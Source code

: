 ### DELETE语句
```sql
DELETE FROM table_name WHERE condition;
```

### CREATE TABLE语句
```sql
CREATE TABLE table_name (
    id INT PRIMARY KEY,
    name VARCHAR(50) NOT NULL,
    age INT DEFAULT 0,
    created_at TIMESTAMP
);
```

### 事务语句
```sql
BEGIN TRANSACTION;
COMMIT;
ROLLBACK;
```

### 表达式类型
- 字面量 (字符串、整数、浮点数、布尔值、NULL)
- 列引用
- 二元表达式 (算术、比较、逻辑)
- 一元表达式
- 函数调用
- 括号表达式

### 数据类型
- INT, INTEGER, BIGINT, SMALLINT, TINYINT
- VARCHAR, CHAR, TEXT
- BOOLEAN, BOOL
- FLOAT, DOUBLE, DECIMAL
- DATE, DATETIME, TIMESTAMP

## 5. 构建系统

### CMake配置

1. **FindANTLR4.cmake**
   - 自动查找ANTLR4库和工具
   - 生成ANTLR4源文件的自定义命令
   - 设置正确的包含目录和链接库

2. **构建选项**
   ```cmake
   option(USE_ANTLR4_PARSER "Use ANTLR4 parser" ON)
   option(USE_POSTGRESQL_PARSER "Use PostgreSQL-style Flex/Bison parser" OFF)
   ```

**WHAT YOU HAVE TO DO:**
Retype, exactly as written, each line from the one that has "- VARCHAR, CHAR, TEXT" to the bottom of the entries above, and include both of those lines.

**RESULT FOR THIS EXERCISE:**
- VARCHAR, CHAR, TEXT
- BOOLEAN, BOOL
- FLOAT, DOUBLE, DECIMAL
- DATE, DATETIME, TIMESTAMP

## 5. 构建系统

### CMake配置

1. **FindANTLR4.cmake**
   - 自动查找ANTLR4库和工具
   - 生成ANTLR4源文件的自定义命令
   - 设置正确的包含目录和链接库

2. **构建选项**
   ```cmake
   option(USE_ANTLR4_PARSER "Use ANTLR4 parser" ON)
   option(USE_POSTGRESQL_PARSER "Use PostgreSQL-style Flex/Bison parser" OFF)
   ```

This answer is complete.